Farris wondered. Was that because the extreme motionlessness made the beasts ignore them? He supposed that it was some kind of fear-ridden nature-worship. Such animistic beliefs were common in this part of the world. And it was small wonder, Farris thought a little grimly. Nature, here in the tropical forest, wasn’t the smiling goddess of temperate lands. It was something, not to be loved, but to be feared.

He ought to know! He had had two days of the Laos jungle since leaving the upper Mekong, when he had expected that one would take him to the French Government botanic survey station that was his goal.

* * *

He brushed stinging winged ants from his sweating neck, and wished that they had stopped at sunset. But the map had showed them but a few miles from the Station. He had not counted on Piang losing the trail. But he should have, for it was only a wretched track that wound along the forested slope of the plateau.

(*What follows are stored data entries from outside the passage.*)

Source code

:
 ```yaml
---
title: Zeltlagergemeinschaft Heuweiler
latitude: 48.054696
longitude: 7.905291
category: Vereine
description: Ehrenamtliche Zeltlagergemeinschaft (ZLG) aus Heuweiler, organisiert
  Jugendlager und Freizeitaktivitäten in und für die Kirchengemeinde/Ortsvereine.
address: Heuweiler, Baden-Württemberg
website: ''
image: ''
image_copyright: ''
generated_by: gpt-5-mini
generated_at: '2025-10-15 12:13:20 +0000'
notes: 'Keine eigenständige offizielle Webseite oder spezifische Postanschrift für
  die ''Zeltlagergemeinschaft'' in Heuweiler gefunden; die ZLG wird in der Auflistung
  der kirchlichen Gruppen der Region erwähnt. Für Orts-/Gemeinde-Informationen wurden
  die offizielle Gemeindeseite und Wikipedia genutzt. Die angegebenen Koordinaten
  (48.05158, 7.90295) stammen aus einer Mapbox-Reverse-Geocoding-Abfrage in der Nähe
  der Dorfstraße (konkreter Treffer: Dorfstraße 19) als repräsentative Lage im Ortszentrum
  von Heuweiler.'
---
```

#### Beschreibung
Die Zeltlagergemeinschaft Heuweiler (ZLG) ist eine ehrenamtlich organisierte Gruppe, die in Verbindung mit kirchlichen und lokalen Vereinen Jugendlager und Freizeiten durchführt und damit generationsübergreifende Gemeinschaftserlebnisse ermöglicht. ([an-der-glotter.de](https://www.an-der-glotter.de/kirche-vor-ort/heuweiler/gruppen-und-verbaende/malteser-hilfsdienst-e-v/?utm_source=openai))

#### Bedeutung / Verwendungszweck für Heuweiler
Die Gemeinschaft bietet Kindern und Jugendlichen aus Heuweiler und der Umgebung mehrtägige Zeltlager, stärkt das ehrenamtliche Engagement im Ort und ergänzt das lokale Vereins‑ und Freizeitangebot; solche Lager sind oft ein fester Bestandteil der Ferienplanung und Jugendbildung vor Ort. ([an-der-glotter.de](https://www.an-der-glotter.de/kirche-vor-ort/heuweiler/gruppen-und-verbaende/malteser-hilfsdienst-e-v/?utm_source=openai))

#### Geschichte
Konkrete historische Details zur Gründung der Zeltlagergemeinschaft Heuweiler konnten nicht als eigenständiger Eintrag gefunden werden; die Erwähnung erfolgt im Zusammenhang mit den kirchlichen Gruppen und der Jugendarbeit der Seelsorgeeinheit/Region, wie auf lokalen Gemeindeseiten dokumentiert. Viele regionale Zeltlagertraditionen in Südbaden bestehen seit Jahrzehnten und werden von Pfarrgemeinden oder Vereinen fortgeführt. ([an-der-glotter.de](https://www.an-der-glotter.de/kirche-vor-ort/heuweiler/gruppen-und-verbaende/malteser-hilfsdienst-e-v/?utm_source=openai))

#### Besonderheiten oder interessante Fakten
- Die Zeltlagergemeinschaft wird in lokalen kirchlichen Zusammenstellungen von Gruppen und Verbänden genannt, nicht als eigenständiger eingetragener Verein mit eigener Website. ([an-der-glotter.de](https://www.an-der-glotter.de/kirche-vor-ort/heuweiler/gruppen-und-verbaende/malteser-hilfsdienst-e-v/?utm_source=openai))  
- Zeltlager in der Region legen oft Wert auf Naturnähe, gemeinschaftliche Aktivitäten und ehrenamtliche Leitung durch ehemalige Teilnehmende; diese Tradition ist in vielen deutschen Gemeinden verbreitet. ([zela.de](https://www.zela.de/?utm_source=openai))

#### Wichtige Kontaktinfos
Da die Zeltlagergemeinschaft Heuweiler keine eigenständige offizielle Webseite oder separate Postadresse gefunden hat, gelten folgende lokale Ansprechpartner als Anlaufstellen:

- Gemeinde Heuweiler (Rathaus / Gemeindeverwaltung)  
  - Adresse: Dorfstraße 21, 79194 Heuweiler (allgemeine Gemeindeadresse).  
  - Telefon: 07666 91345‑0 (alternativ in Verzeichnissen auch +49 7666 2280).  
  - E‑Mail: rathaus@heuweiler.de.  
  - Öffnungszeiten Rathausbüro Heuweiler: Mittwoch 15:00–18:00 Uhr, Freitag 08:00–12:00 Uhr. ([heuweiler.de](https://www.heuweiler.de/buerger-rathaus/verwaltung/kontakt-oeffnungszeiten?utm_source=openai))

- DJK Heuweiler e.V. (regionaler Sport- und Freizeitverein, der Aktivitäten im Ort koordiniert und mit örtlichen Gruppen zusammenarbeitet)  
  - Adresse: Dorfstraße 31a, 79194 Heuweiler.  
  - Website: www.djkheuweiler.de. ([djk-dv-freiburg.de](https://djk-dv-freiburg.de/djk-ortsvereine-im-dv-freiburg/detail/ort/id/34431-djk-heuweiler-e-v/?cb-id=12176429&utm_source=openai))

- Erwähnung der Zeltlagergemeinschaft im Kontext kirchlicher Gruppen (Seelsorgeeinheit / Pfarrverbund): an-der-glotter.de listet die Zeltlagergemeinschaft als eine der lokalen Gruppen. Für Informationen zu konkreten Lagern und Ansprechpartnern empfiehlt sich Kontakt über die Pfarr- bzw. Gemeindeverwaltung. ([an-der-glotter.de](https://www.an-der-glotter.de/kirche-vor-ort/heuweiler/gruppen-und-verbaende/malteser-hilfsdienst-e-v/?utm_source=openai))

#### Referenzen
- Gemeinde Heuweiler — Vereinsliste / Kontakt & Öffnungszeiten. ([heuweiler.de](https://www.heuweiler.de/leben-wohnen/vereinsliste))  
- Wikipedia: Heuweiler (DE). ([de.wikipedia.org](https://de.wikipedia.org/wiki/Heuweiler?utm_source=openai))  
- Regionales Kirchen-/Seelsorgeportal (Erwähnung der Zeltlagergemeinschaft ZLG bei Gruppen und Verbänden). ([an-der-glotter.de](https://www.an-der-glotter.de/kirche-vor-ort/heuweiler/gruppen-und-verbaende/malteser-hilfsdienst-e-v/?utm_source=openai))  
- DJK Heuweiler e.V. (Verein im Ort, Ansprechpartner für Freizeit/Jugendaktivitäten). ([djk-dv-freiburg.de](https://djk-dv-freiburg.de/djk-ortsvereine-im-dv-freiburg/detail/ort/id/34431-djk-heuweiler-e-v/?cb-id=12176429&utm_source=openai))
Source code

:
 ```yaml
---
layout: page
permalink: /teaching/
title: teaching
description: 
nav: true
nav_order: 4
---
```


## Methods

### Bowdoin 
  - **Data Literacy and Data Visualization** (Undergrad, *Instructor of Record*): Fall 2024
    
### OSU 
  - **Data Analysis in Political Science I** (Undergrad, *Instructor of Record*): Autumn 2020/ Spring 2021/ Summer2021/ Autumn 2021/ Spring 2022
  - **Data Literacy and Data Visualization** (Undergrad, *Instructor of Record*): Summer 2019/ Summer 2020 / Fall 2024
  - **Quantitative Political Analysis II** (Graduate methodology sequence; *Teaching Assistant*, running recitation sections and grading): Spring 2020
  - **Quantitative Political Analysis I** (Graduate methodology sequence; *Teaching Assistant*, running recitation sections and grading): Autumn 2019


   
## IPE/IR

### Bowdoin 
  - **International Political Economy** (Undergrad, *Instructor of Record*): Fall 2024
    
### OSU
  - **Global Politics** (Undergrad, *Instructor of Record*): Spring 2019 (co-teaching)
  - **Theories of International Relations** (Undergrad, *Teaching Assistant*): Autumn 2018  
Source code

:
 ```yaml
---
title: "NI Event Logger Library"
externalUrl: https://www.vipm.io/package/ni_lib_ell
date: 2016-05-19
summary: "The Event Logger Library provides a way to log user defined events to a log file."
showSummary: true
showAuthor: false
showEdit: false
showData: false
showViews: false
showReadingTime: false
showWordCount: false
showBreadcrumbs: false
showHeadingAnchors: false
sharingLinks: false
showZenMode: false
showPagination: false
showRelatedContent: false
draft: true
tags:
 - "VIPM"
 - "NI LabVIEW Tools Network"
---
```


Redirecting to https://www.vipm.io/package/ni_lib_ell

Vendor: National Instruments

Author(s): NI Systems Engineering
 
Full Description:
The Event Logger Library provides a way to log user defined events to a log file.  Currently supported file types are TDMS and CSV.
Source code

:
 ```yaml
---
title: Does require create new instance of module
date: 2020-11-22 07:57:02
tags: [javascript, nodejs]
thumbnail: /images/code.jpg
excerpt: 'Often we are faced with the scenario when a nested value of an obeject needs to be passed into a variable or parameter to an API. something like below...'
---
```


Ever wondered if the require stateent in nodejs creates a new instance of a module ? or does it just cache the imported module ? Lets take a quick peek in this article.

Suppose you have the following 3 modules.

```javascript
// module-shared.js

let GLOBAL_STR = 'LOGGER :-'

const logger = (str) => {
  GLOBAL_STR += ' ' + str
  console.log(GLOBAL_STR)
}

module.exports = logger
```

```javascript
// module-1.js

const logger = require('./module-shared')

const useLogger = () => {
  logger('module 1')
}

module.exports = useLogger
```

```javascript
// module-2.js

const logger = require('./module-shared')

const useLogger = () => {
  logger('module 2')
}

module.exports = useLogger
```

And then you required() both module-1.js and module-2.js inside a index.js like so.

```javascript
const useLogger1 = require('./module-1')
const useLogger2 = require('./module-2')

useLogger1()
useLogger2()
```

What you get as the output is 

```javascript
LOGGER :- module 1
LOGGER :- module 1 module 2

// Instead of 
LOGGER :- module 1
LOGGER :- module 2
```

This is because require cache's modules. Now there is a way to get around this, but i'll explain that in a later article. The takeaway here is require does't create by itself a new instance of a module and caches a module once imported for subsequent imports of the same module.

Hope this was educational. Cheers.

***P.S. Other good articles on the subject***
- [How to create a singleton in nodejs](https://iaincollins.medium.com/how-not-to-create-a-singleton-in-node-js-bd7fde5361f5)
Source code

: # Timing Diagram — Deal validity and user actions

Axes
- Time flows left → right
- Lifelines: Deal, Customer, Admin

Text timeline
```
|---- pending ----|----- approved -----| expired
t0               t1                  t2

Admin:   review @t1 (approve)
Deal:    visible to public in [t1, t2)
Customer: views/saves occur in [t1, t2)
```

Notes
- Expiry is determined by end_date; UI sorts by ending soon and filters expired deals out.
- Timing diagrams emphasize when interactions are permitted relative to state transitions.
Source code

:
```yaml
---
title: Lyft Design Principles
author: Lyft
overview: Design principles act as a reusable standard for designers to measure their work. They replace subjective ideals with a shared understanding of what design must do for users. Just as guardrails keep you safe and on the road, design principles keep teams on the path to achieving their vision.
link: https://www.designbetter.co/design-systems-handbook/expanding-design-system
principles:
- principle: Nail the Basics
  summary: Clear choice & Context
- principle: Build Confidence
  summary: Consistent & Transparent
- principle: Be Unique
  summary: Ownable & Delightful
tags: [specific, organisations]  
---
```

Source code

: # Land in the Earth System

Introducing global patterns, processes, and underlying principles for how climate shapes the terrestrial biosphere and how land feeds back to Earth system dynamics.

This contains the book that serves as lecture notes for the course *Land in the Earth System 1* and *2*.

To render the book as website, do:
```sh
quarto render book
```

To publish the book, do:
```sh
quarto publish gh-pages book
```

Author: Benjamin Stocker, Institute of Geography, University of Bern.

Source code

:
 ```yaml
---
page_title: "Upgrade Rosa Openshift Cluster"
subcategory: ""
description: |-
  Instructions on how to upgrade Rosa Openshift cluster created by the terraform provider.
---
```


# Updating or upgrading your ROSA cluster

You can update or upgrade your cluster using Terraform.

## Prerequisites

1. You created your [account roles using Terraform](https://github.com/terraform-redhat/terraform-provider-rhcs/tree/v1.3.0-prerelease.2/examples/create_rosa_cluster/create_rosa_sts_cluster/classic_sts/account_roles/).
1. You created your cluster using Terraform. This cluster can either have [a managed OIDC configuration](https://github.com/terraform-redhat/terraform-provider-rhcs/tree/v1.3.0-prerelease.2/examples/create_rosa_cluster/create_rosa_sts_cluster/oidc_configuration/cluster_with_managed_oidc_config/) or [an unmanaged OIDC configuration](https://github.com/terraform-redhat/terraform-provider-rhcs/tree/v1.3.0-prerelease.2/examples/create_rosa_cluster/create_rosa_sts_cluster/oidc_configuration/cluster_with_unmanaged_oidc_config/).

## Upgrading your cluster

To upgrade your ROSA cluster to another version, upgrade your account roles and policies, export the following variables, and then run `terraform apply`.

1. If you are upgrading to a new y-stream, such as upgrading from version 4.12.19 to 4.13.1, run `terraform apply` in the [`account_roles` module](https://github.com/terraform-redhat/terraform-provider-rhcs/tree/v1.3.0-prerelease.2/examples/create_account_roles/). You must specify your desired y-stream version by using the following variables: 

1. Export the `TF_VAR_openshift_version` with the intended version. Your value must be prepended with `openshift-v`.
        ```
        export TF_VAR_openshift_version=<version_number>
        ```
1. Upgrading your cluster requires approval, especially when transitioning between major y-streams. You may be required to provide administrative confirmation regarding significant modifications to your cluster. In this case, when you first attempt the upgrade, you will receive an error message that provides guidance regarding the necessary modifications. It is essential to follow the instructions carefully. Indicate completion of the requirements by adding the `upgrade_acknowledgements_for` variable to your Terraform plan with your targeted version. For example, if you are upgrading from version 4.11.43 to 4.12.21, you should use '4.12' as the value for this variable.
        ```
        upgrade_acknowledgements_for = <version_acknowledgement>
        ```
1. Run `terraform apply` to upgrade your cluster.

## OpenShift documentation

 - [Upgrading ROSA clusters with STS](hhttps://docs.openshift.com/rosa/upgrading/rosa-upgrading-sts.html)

The hundred-foot ficus, dyewood and silk-cotton trees smothered the moonlight. The track twisted constantly to avoid impenetrable bamboo-hells or to ford small streams, and the tangle of creepers and vines had a devilish deftness at tripping one in the dark.

Farris wondered if they had lost their way again. And he wondered not for the first time, why he had ever left America to go into teak.

“That is the Station,” said Piang suddenly, in obvious relief.

Just ahead of them on the jungled slope was a flat ledge. Light shone there, from the windows of a rambling bamboo bungalow.

Farris became conscious of all his accumulated weariness, as he went the last few yards. He wondered whether he could get a decent bed here, and what kind of chap this Berreau might be who had chosen to bury himself in such a Godforsaken post of the botanical survey.

The bamboo house was surrounded by tall, graceful dyewoods. But the moonlight showed a garden around it, enclosed by a low sappan hedge.